Her story survived thanks to a non-Jewish friend, entrusted with the diary months before Rutka, her baby brother and mother perished in the gas chambers of Auschwitz.

After 60 years, that friend - now in her 80s - revealed her secret: she had kept Rutka's diary. The news was life-changing for Rutka's half-sister Dr. Zahava Scherz.

"I simply fell in love with her and also full of sorrow that I couldn't meet her," Zahava said.

Scherz was born after WWII to Rutka's father who narrowly survived the Holocaust and remarried. After learning of her half-sister's diary, she believed the world needed to know the story and helped publish - "Rutka's Notebook" - a voice from the Holocaust.

"She was an extraordinary girl. As you can see from the picture, she was beautiful. She knows that the Nazis are determined to kill the Jews and they are throwing them to gas chambers. She writes specifically that I would like to live but I don't think we Jews are going to make it," Scherz said.

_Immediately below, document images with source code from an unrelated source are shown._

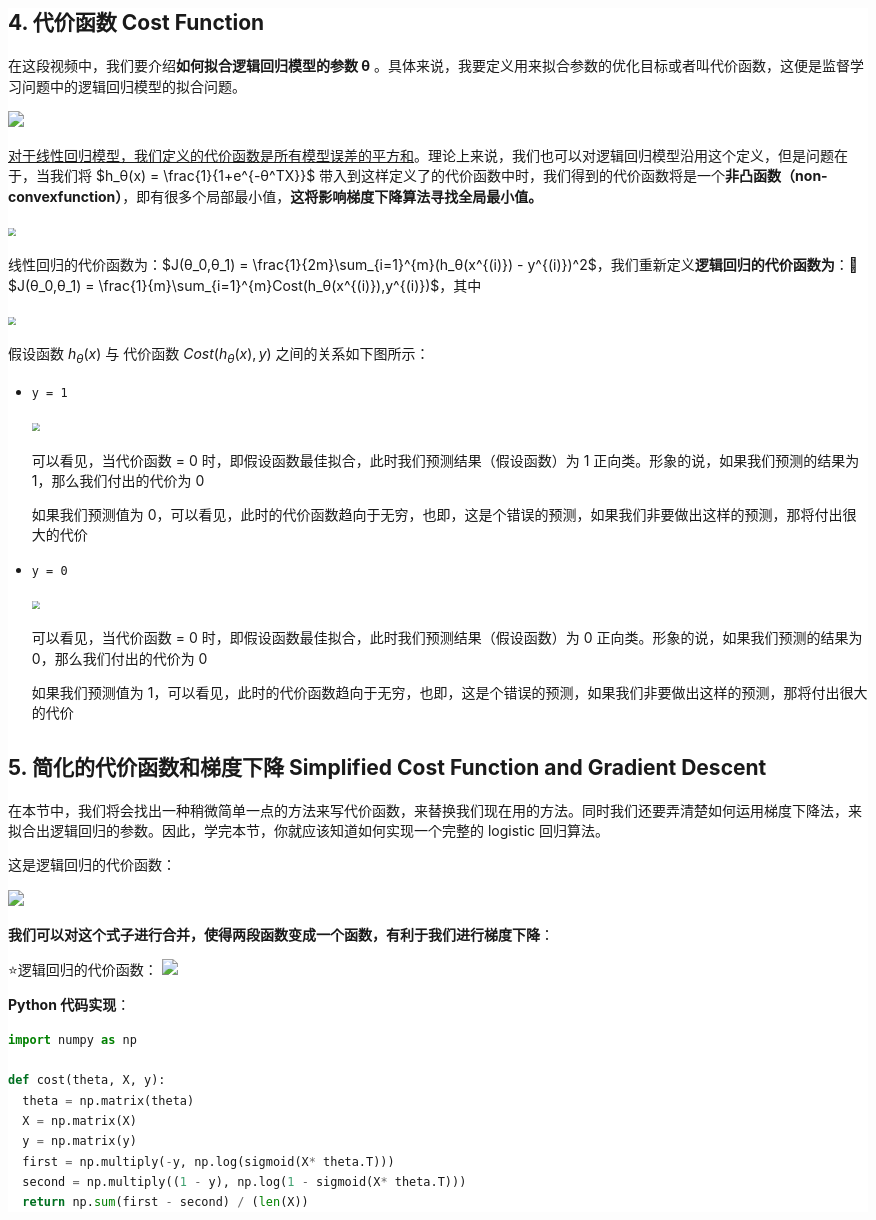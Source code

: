 ## 4. 代价函数 Cost Function

在这段视频中，我们要介绍**如何拟合逻辑回归模型的参数 θ** 。具体来说，我要定义用来拟合参数的优化目标或者叫代价函数，这便是监督学习问题中的逻辑回归模型的拟合问题。

<img src="https://gitee.com/veal98/images/raw/master/img/20200531215803.png"  />

<u>对于线性回归模型，我们定义的代价函数是所有模型误差的平方和</u>。理论上来说，我们也可以对逻辑回归模型沿用这个定义，但是问题在于，当我们将 $h_θ(x) = \frac{1}{1+e^{-θ^TX}}$ 带入到这样定义了的代价函数中时，我们得到的代价函数将是一个**非凸函数（non-convexfunction）**，即有很多个局部最小值，**这将影响梯度下降算法寻找全局最小值。**

<img src="https://gitee.com/veal98/images/raw/master/img/20200531220210.png" style="zoom:50%;" />

线性回归的代价函数为：$J(θ_0,θ_1) = \frac{1}{2m}\sum_{i=1}^{m}(h_θ(x^{(i)}) - y^{(i)})^2$，我们重新定义**逻辑回归的代价函数为**：🔴  $J(θ_0,θ_1) = \frac{1}{m}\sum_{i=1}^{m}Cost(h_θ(x^{(i)}),y^{(i)})$，其中

<img src="https://gitee.com/veal98/images/raw/master/img/20200531220705.png" style="zoom:50%;" />

假设函数 $h_θ(x)$ 与 代价函数 $Cost(h_θ(x),y)$ 之间的关系如下图所示：

- `y = 1`

  <img src="https://gitee.com/veal98/images/raw/master/img/20200531221309.png" style="zoom:50%;" />

  可以看见，当代价函数 = 0 时，即假设函数最佳拟合，此时我们预测结果（假设函数）为 1 正向类。形象的说，如果我们预测的结果为 1，那么我们付出的代价为 0

  如果我们预测值为 0，可以看见，此时的代价函数趋向于无穷，也即，这是个错误的预测，如果我们非要做出这样的预测，那将付出很大的代价

- `y = 0`

  <img src="https://gitee.com/veal98/images/raw/master/img/20200531221904.png" style="zoom:50%;" />

  可以看见，当代价函数 = 0 时，即假设函数最佳拟合，此时我们预测结果（假设函数）为 0 正向类。形象的说，如果我们预测的结果为 0，那么我们付出的代价为 0

  如果我们预测值为 1，可以看见，此时的代价函数趋向于无穷，也即，这是个错误的预测，如果我们非要做出这样的预测，那将付出很大的代价

## 5. 简化的代价函数和梯度下降 Simplified Cost Function and Gradient Descent

在本节中，我们将会找出一种稍微简单一点的方法来写代价函数，来替换我们现在用的方法。同时我们还要弄清楚如何运用梯度下降法，来拟合出逻辑回归的参数。因此，学完本节，你就应该知道如何实现一个完整的 logistic 回归算法。

这是逻辑回归的代价函数：

![](https://gitee.com/veal98/images/raw/master/img/20200531223855.png)

**我们可以对这个式子进行合并，使得两段函数变成一个函数，有利于我们进行梯度下降**：

⭐逻辑回归的代价函数： <img src="https://gitee.com/veal98/images/raw/master/img/20200531224217.png"  />

**Python 代码实现**：

```python
import numpy as np
    
def cost(theta, X, y):
  theta = np.matrix(theta)
  X = np.matrix(X)
  y = np.matrix(y)
  first = np.multiply(-y, np.log(sigmoid(X* theta.T)))
  second = np.multiply((1 - y), np.log(1 - sigmoid(X* theta.T)))
  return np.sum(first - second) / (len(X))
```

In one of her entries -- Rutka writes about witnessing a horrible act committed by a German soldier.

"I am writing this as if nothing has happened. As if I were in an army, experienced in cruelty. But I'm young, I'm 14, and I haven't seen much in my life. Now I am terrified when I see 'uniforms.' I'm turning into an animal; waiting to die. One can lose one's mind thinking about this," Rutka's 1943 entry read.

While Rutka seems to know and even writes that she will probably not survive the war -- she still finds time to document the daily dramas of a young teen-age girl.

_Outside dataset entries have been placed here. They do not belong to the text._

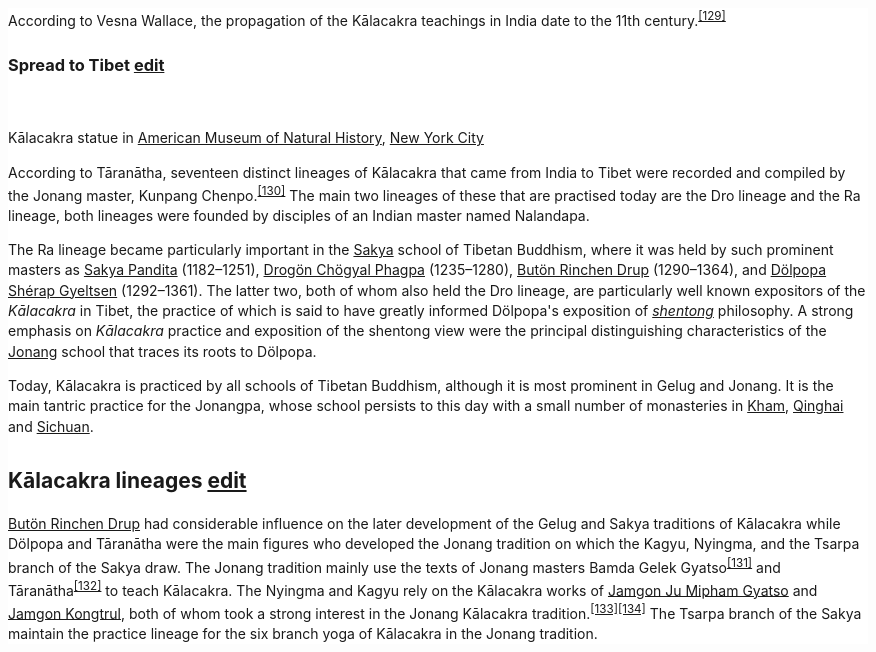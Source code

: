 According to Vesna Wallace, the propagation of the Kālacakra teachings in India date to the 11th century.<sup id="cite_ref-129"><a href="https://en.m.wikipedia.org/wiki/Kalachakra#cite_note-129">[129]</a></sup>

### Spread to Tibet [edit](https://en.m.wikipedia.org/w/index.php?title=Kalachakra&action=edit&section=20 "Edit section: Spread to Tibet")

 [](https://en.m.wikipedia.org/wiki/File:Kala_Chakra.jpg)

Kālacakra statue in [American Museum of Natural History](https://en.m.wikipedia.org/wiki/American_Museum_of_Natural_History "American Museum of Natural History"), [New York City](https://en.m.wikipedia.org/wiki/New_York_City "New York City")

According to Tāranātha, seventeen distinct lineages of Kālacakra that came from India to Tibet were recorded and compiled by the Jonang master, Kunpang Chenpo.<sup id="cite_ref-130"><a href="https://en.m.wikipedia.org/wiki/Kalachakra#cite_note-130">[130]</a></sup> The main two lineages of these that are practised today are the Dro lineage and the Ra lineage, both lineages were founded by disciples of an Indian master named Nalandapa.

The Ra lineage became particularly important in the [Sakya](https://en.m.wikipedia.org/wiki/Sakya_(Tibetan_Buddhist_school) "Sakya (Tibetan Buddhist school)") school of Tibetan Buddhism, where it was held by such prominent masters as [Sakya Pandita](https://en.m.wikipedia.org/wiki/Sakya_Pandita "Sakya Pandita") (1182–1251), [Drogön Chögyal Phagpa](https://en.m.wikipedia.org/wiki/Drog%C3%B6n_Ch%C3%B6gyal_Phagpa "Drogön Chögyal Phagpa") (1235–1280), [Butön Rinchen Drup](https://en.m.wikipedia.org/wiki/Buton_Rinchen_Drub "Buton Rinchen Drub") (1290–1364), and [Dölpopa Shérap Gyeltsen](https://en.m.wikipedia.org/wiki/Dolpopa_Sherab_Gyaltsen "Dolpopa Sherab Gyaltsen") (1292–1361). The latter two, both of whom also held the Dro lineage, are particularly well known expositors of the _Kālacakra_ in Tibet, the practice of which is said to have greatly informed Dölpopa's exposition of _[shentong](https://en.m.wikipedia.org/wiki/Shentong "Shentong")_ philosophy. A strong emphasis on _Kālacakra_ practice and exposition of the shentong view were the principal distinguishing characteristics of the [Jonang](https://en.m.wikipedia.org/wiki/Jonang "Jonang") school that traces its roots to Dölpopa.

Today, Kālacakra is practiced by all schools of Tibetan Buddhism, although it is most prominent in Gelug and Jonang. It is the main tantric practice for the Jonangpa, whose school persists to this day with a small number of monasteries in [Kham](https://en.m.wikipedia.org/wiki/Kham "Kham"), [Qinghai](https://en.m.wikipedia.org/wiki/Qinghai "Qinghai") and [Sichuan](https://en.m.wikipedia.org/wiki/Sichuan "Sichuan").

## Kālacakra lineages [edit](https://en.m.wikipedia.org/w/index.php?title=Kalachakra&action=edit&section=21 "Edit section: Kālacakra lineages")

[Butön Rinchen Drup](https://en.m.wikipedia.org/wiki/Buton_Rinchen_Drub "Buton Rinchen Drub") had considerable influence on the later development of the Gelug and Sakya traditions of Kālacakra while Dölpopa and Tāranātha were the main figures who developed the Jonang tradition on which the Kagyu, Nyingma, and the Tsarpa branch of the Sakya draw. The Jonang tradition mainly use the texts of Jonang masters Bamda Gelek Gyatso<sup id="cite_ref-131"><a href="https://en.m.wikipedia.org/wiki/Kalachakra#cite_note-131">[131]</a></sup> and Tāranātha<sup id="cite_ref-132"><a href="https://en.m.wikipedia.org/wiki/Kalachakra#cite_note-132">[132]</a></sup> to teach Kālacakra. The Nyingma and Kagyu rely on the Kālacakra works of [Jamgon Ju Mipham Gyatso](https://en.m.wikipedia.org/wiki/Jamgon_Ju_Mipham_Gyatso "Jamgon Ju Mipham Gyatso") and [Jamgon Kongtrul](https://en.m.wikipedia.org/wiki/Jamgon_Kongtrul "Jamgon Kongtrul"), both of whom took a strong interest in the Jonang Kālacakra tradition.<sup id="cite_ref-133"><a href="https://en.m.wikipedia.org/wiki/Kalachakra#cite_note-133">[133]</a></sup><sup id="cite_ref-134"><a href="https://en.m.wikipedia.org/wiki/Kalachakra#cite_note-134">[134]</a></sup> The Tsarpa branch of the Sakya maintain the practice lineage for the six branch yoga of Kālacakra in the Jonang tradition.

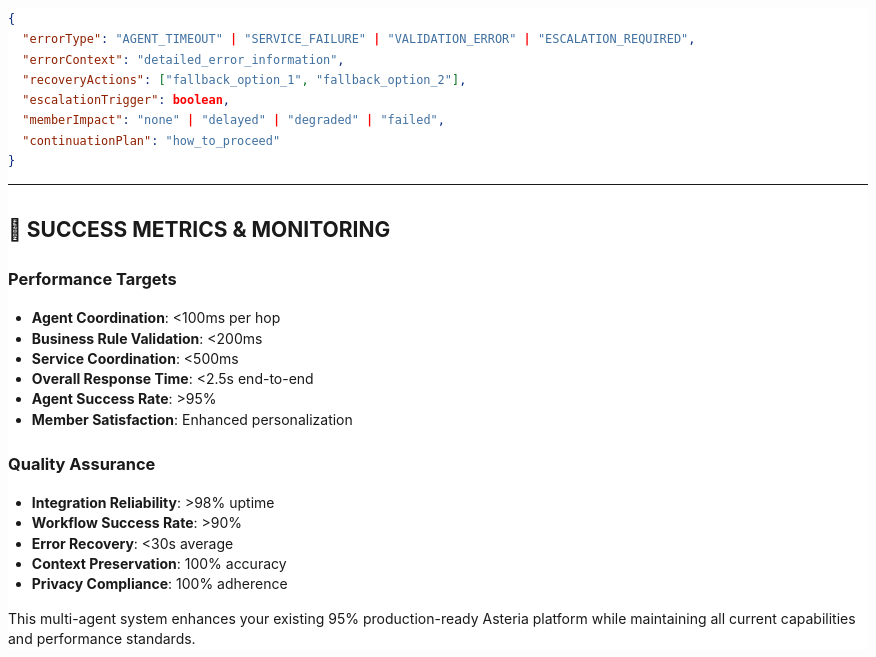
 ```json
{
  "errorType": "AGENT_TIMEOUT" | "SERVICE_FAILURE" | "VALIDATION_ERROR" | "ESCALATION_REQUIRED",
  "errorContext": "detailed_error_information",
  "recoveryActions": ["fallback_option_1", "fallback_option_2"],
  "escalationTrigger": boolean,
  "memberImpact": "none" | "delayed" | "degraded" | "failed",
  "continuationPlan": "how_to_proceed"
}

```

---

## 🎯 SUCCESS METRICS & MONITORING

### **Performance Targets**

- **Agent Coordination**: <100ms per hop
- **Business Rule Validation**: <200ms
- **Service Coordination**: <500ms
- **Overall Response Time**: <2.5s end-to-end
- **Agent Success Rate**: >95%
- **Member Satisfaction**: Enhanced personalization

### **Quality Assurance**

- **Integration Reliability**: >98% uptime
- **Workflow Success Rate**: >90%
- **Error Recovery**: <30s average
- **Context Preservation**: 100% accuracy
- **Privacy Compliance**: 100% adherence

This multi-agent system enhances your existing 95% production-ready Asteria platform while maintaining all current capabilities and performance standards.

"I'm persuading myself that I'm not in love with Janek, but in the meantime I miss him, and sometimes I suffer because I don't see him and hear his voice," she wrote.

"She was starting to discover herself as a growing woman - being attractive - and being attractive to young men - and so in this sense, you feel that it's a modern girl - a regular story," Scherz said.

But her story was anything but regular. Rutka's attempts to enjoy life's simplest pleasures were overshadowed by reports that Jews were being sent to death camps. She feared this was her fate as well.

"The rope around us is getting tighter and tighter," she wrote. "Despite all these atrocities, I want to live, and wait for the following day."

"This is also something that is emotionally very hard, a young girl, 14 years old, so cheerful and so much aware of what's going on. This was also a surprise for me, because we didn't think that the Jewish people in Poland knew exactly what was going to happen to them," Scherz said.

Scherz says her hope is that Rutka's story will become part of the curriculum in schools around the world - such as Poland where non-Jewish students are already reading the story.

"And they love Rutka, they love the story, and they feel very close to her. And I ask them, could you be a friend of Rutka? And they say yes, because she's so much like us," Scherz said.

As Israel celebrates its 60th anniversary this month, Scherz says Rutka's story is a good reminder of how important the state of Israel is for the Jewish people.

"This story reminds the world and reminds us that we should keep the country, we should be an example for the world -- and we should educate our nation that this kind , like the Holocaust would never happen again."